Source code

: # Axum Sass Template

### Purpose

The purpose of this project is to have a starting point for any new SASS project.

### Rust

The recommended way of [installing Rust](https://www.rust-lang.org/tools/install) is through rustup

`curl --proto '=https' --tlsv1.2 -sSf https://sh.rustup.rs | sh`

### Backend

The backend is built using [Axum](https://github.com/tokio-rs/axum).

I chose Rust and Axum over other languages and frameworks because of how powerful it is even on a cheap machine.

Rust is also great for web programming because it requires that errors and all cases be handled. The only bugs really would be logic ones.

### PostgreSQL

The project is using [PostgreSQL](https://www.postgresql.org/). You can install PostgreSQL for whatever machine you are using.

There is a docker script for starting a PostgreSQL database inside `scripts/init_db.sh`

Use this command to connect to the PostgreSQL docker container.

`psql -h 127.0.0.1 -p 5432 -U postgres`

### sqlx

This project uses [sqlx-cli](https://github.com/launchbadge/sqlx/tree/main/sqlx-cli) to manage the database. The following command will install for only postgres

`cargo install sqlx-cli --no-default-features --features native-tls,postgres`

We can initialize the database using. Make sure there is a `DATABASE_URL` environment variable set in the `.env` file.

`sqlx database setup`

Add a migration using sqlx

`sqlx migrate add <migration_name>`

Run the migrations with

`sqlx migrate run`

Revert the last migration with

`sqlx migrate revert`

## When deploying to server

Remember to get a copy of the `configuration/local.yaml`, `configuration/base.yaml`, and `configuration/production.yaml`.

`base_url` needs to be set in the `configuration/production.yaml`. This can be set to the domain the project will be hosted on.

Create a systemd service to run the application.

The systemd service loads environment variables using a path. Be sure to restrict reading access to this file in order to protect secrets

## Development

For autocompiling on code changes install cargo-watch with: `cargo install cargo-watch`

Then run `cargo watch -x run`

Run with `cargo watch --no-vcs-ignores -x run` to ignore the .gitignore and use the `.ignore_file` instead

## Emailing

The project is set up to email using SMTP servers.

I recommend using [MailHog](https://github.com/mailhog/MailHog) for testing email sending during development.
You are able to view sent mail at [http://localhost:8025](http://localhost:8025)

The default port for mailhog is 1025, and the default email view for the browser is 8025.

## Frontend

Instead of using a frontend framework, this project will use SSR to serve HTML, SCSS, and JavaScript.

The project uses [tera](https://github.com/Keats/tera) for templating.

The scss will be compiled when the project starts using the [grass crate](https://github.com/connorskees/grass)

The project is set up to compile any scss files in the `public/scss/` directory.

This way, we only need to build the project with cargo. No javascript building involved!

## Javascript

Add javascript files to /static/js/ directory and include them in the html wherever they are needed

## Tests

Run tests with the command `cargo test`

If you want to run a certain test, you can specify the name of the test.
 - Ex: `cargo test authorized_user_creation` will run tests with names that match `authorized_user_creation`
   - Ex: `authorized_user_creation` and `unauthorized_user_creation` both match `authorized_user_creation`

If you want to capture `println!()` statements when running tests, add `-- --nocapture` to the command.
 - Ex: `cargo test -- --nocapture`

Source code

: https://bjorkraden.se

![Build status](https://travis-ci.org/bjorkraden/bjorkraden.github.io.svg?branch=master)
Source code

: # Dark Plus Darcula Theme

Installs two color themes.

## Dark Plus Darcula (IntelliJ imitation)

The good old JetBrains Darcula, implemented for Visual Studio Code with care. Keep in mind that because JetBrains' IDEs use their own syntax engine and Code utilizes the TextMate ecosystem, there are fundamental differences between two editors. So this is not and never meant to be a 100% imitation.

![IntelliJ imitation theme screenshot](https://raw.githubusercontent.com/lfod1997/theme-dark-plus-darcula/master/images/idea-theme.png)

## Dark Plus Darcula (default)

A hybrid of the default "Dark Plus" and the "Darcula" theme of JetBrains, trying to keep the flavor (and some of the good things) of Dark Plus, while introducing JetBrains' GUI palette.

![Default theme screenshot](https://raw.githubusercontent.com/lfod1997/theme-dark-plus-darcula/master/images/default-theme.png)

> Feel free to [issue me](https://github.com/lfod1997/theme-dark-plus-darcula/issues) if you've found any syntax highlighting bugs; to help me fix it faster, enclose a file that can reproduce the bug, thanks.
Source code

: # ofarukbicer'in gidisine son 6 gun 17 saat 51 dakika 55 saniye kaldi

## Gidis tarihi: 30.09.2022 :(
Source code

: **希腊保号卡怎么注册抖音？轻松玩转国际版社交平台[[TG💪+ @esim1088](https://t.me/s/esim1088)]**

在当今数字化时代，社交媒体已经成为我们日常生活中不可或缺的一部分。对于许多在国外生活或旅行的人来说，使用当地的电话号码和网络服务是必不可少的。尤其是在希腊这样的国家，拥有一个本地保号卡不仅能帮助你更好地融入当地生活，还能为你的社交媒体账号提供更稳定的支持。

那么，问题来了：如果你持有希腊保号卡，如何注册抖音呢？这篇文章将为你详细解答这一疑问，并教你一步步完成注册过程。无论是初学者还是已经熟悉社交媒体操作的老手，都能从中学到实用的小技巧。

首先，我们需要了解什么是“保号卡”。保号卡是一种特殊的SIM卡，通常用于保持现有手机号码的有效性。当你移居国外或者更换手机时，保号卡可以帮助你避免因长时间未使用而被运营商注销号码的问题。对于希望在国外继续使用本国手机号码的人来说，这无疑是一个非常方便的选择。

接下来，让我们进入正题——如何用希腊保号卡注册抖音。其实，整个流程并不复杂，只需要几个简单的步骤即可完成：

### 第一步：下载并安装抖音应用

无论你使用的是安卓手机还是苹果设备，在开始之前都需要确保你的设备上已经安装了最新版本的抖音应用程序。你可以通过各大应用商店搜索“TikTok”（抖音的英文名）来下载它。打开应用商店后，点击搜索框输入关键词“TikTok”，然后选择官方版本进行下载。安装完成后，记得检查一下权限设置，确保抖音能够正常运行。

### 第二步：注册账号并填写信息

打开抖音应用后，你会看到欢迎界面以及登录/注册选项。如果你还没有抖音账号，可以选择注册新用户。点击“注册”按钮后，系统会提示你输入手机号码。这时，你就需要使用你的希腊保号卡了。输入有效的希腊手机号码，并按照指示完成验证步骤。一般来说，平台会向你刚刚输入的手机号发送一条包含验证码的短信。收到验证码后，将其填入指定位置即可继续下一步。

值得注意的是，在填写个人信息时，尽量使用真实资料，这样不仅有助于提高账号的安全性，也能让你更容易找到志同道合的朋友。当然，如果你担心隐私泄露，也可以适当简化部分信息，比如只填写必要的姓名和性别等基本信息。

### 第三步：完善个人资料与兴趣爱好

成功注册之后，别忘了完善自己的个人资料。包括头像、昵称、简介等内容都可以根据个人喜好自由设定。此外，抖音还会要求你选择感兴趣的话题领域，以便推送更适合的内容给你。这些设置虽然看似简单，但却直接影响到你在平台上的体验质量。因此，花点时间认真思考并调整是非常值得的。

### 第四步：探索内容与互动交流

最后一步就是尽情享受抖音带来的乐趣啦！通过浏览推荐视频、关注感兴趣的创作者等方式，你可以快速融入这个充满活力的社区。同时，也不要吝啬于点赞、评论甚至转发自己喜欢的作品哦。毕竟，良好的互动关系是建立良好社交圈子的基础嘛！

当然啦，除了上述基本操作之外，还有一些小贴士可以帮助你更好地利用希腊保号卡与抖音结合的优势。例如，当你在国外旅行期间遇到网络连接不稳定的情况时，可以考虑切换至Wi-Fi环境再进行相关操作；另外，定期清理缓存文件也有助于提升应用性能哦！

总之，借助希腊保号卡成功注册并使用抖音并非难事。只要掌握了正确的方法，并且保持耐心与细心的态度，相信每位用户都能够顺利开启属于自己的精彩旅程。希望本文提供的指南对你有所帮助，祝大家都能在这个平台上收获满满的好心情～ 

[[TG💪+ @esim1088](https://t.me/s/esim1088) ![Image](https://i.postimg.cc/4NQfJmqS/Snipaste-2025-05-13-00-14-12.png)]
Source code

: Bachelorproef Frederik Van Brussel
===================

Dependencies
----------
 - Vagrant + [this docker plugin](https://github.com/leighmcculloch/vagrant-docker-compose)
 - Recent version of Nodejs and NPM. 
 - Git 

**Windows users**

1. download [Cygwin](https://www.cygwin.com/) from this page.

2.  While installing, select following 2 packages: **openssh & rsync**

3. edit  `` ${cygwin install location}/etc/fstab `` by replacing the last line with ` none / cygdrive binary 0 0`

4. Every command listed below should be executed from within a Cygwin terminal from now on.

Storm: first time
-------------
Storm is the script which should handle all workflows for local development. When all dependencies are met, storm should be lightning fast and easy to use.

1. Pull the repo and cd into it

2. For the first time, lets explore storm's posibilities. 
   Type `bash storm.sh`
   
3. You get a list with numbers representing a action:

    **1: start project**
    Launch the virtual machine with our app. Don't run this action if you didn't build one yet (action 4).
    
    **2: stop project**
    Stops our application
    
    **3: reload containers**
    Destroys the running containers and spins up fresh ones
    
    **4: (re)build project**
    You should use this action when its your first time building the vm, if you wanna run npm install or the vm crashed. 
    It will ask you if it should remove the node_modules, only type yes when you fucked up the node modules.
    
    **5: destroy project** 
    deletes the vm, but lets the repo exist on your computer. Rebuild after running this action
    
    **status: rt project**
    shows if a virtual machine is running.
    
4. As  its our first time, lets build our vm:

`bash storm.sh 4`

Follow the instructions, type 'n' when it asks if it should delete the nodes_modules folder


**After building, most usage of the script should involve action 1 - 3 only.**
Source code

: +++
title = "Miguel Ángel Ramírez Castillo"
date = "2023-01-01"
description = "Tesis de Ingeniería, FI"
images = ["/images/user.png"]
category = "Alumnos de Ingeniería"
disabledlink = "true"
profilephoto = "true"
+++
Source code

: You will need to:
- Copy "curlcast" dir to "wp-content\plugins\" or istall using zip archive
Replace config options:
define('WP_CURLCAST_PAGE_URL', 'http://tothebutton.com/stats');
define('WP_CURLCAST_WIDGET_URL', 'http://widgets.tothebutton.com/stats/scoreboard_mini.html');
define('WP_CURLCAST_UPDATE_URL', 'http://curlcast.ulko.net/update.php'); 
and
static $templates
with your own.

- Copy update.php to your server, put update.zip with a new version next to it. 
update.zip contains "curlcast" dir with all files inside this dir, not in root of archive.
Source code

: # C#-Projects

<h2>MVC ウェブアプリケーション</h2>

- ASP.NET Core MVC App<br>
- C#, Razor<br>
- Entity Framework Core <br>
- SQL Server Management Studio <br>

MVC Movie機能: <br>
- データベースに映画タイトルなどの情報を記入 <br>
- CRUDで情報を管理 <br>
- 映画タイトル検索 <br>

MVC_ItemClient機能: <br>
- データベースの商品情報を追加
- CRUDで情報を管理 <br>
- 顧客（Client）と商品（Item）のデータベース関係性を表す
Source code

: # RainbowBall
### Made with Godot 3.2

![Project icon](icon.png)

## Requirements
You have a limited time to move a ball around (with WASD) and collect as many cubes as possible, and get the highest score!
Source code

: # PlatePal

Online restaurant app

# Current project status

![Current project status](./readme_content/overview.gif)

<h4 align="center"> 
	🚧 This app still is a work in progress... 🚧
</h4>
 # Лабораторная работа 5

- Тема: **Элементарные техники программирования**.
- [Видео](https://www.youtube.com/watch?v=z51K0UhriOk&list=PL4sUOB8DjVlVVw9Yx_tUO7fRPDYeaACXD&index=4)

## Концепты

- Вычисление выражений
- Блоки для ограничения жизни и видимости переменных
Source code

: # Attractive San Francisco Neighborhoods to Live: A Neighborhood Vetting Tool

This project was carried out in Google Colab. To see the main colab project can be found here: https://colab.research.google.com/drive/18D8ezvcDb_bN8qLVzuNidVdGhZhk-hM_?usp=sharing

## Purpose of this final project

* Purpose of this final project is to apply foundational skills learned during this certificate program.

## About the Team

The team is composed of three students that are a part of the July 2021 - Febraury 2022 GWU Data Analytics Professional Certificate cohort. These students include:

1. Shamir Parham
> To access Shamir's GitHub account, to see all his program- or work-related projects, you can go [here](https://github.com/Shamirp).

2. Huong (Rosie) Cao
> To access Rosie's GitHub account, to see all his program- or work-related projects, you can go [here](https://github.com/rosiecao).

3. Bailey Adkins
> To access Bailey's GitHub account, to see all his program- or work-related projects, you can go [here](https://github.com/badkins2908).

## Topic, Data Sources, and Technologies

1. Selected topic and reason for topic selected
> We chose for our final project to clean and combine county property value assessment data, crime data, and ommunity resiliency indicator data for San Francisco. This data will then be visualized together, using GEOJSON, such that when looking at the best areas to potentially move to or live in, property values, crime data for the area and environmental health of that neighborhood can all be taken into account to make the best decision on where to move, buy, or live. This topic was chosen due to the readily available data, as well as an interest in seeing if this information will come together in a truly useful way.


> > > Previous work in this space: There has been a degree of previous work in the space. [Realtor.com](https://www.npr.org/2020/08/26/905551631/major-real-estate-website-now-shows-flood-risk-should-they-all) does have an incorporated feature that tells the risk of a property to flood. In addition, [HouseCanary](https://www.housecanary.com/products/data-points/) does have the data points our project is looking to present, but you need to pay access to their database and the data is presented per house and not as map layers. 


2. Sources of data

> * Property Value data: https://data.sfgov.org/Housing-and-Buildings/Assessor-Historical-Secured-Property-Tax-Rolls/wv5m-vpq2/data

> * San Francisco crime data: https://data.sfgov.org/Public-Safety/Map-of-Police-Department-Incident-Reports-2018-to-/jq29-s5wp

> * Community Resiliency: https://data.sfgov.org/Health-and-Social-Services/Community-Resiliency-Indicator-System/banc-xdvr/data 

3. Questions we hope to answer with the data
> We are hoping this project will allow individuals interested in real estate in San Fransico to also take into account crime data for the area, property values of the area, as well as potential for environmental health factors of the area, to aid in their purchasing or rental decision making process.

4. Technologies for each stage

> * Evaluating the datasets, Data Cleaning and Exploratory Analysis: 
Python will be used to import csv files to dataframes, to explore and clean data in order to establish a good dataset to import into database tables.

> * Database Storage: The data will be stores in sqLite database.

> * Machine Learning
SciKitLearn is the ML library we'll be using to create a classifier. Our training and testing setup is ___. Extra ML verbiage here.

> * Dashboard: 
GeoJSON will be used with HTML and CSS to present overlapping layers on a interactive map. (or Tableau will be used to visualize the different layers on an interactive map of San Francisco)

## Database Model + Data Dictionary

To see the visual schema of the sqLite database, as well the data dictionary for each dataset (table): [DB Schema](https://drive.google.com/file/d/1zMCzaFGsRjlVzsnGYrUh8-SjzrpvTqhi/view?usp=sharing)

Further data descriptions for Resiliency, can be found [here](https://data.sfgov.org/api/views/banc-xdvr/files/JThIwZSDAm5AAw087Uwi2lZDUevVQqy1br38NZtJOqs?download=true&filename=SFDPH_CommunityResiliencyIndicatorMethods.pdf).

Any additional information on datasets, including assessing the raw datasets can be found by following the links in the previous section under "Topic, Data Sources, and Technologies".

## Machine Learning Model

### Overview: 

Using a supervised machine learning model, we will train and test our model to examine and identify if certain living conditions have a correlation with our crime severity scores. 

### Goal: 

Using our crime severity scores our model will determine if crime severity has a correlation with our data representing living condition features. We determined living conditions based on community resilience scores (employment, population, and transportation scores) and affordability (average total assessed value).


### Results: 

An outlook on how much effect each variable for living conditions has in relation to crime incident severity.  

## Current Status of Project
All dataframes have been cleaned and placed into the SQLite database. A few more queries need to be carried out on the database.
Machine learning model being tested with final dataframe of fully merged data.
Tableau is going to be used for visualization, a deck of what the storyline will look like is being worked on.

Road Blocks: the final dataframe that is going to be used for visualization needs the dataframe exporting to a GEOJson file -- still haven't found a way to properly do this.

→ WHAT YOU HAVE TO DO:
Retrieve every line above holding the word "Bailey".

→ PROBLEM SOLUTION:
3. Bailey Adkins
> To access Bailey's GitHub account, to see all his program- or work-related projects, you can go [here](https://github.com/badkins2908).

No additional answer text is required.